Setting sun
The tail end of a generation can be a rich time for game developers. With hardware installed bases about as high as they’re ever going to get, the risk of new IP is dramatically reduced. If there’s ever a time to take a punt on something brand new, this is it. Not that you’d know it, admittedly, from the sequels that front-load this month’s Hype.
Yet there is another opportunity this late in a console cycle. It allows creators to put into practice all they have learned about their craft during the generation. Yes, we all crave innovation. But iteration can delight us, too.

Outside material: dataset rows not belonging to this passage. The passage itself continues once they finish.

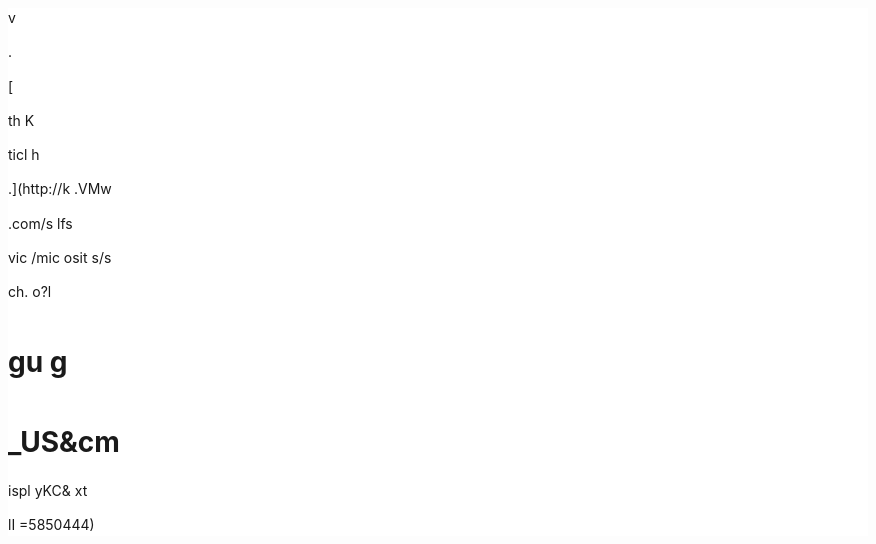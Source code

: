 v

.

[



 th
 K
 

ticl
 h


.](http://k
.VMw


.com/s
lfs

vic
/mic
osit
s/s


ch.
o?l

gu
g
=

_US&cm
=
ispl
yKC&
xt



lI
=5850444)






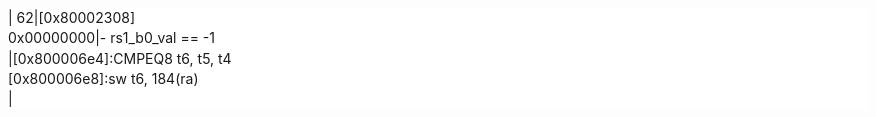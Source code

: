 |  62|[0x80002308]<br>0x00000000|- rs1_b0_val == -1<br>                                                                                                                                                                                                                                                                                                                                                                                                                                                                                                                                                              |[0x800006e4]:CMPEQ8 t6, t5, t4<br> [0x800006e8]:sw t6, 184(ra)<br>    |
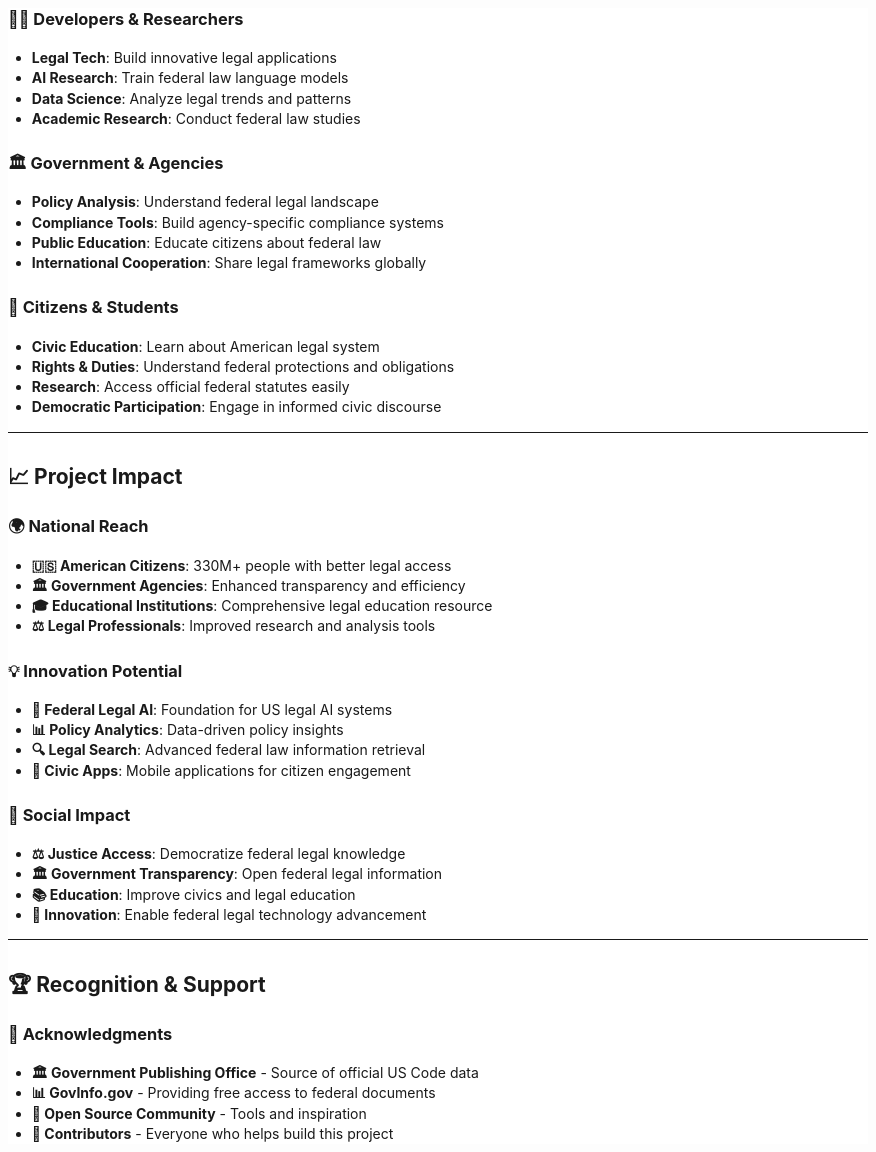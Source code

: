 ### 👨‍💻 **Developers & Researchers**
- **Legal Tech**: Build innovative legal applications
- **AI Research**: Train federal law language models
- **Data Science**: Analyze legal trends and patterns
- **Academic Research**: Conduct federal law studies

### 🏛️ **Government & Agencies**
- **Policy Analysis**: Understand federal legal landscape
- **Compliance Tools**: Build agency-specific compliance systems
- **Public Education**: Educate citizens about federal law
- **International Cooperation**: Share legal frameworks globally

### 👥 **Citizens & Students**
- **Civic Education**: Learn about American legal system
- **Rights & Duties**: Understand federal protections and obligations
- **Research**: Access official federal statutes easily
- **Democratic Participation**: Engage in informed civic discourse

---

## 📈 **Project Impact**

### 🌍 **National Reach**
- **🇺🇸 American Citizens**: 330M+ people with better legal access
- **🏛️ Government Agencies**: Enhanced transparency and efficiency
- **🎓 Educational Institutions**: Comprehensive legal education resource
- **⚖️ Legal Professionals**: Improved research and analysis tools

### 💡 **Innovation Potential**
- **🤖 Federal Legal AI**: Foundation for US legal AI systems
- **📊 Policy Analytics**: Data-driven policy insights
- **🔍 Legal Search**: Advanced federal law information retrieval
- **📱 Civic Apps**: Mobile applications for citizen engagement

### 🎯 **Social Impact**
- **⚖️ Justice Access**: Democratize federal legal knowledge
- **🏛️ Government Transparency**: Open federal legal information
- **📚 Education**: Improve civics and legal education
- **🌟 Innovation**: Enable federal legal technology advancement

---

## 🏆 **Recognition & Support**

### 🙏 **Acknowledgments**
- **🏛️ Government Publishing Office** - Source of official US Code data
- **📊 GovInfo.gov** - Providing free access to federal documents
- **🌟 Open Source Community** - Tools and inspiration
- **👥 Contributors** - Everyone who helps build this project

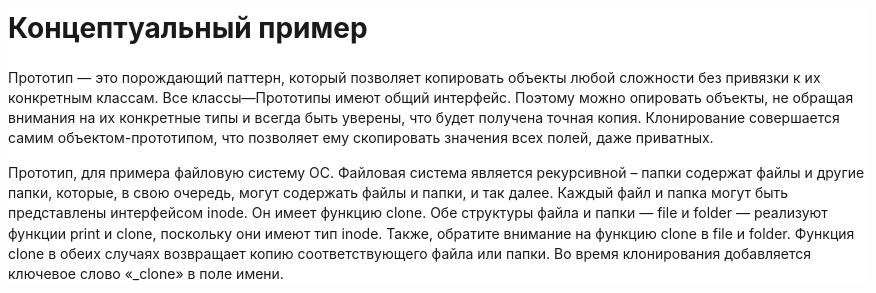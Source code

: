 # Концептуальный пример
Прототип — это порождающий паттерн, который позволяет копировать объекты любой сложности без привязки к их конкретным классам. Все классы—Прототипы имеют общий интерфейс. Поэтому можно опировать объекты, не обращая внимания на их конкретные типы и всегда быть уверены, что будет получена точная копия. Клонирование совершается самим объектом-прототипом, что позволяет ему скопировать значения всех полей, даже приватных. 

Прототип, для примера файловую систему ОС. Файловая система является рекурсивной – папки содержат файлы и другие папки, которые, в свою очередь, могут содержать файлы и папки, и так далее. 
Каждый файл и папка могут быть представлены интерфейсом inode. Он имеет функцию clone. 
Обе структуры файла и папки — file и folder — реализуют функции print и clone, поскольку они имеют тип inode. Также, обратите внимание на функцию clone в file и folder. Функция clone в обеих случаях возвращает копию соответствующего файла или папки. Во время клонирования добавляется ключевое слово «_clone» в поле имени.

And so to Doom Eternal (p34). The series reboot, released in 2016, did the hard work in redefining what the most revered FPS of them all should look and feel like on modern hardware. Eternal has the luxury of merely building upon those marvellous foundations, but it does so with style. Transporting the action from Mars to Earth, expanding the arsenal and adding a crucial mechanical twist to proceedings, it’s textbook sequelmaking – but when it’s printed on such lavish stock, only a fool could complain. The same applies to its Bethesda stablemate, Wolfenstein: Youngblood (p42), which shifts the focus from protagonist BJ Blazkowicz to his teenage daughters, transports the action from the US to France, and adds some series-first online co-op. Sign us up.
Yet it’s possible to make a sequel while still taking a risk. Psychonauts 2 (p38) arrives two generations after the original, and must tread a careful path – meeting the expectations of fans of the first game, while also keeping pace with the advancements in technology and game design that have occurred during its hiatus.
That’s no concern for the developers of Yooka-Laylee And The Forbidden Lair (p52), who after paying homage to Banjo-Kazooie are now doing the same to Donkey Kong Country. The beauty of retro revivalism is that time stands still, and progress is a matter of taste.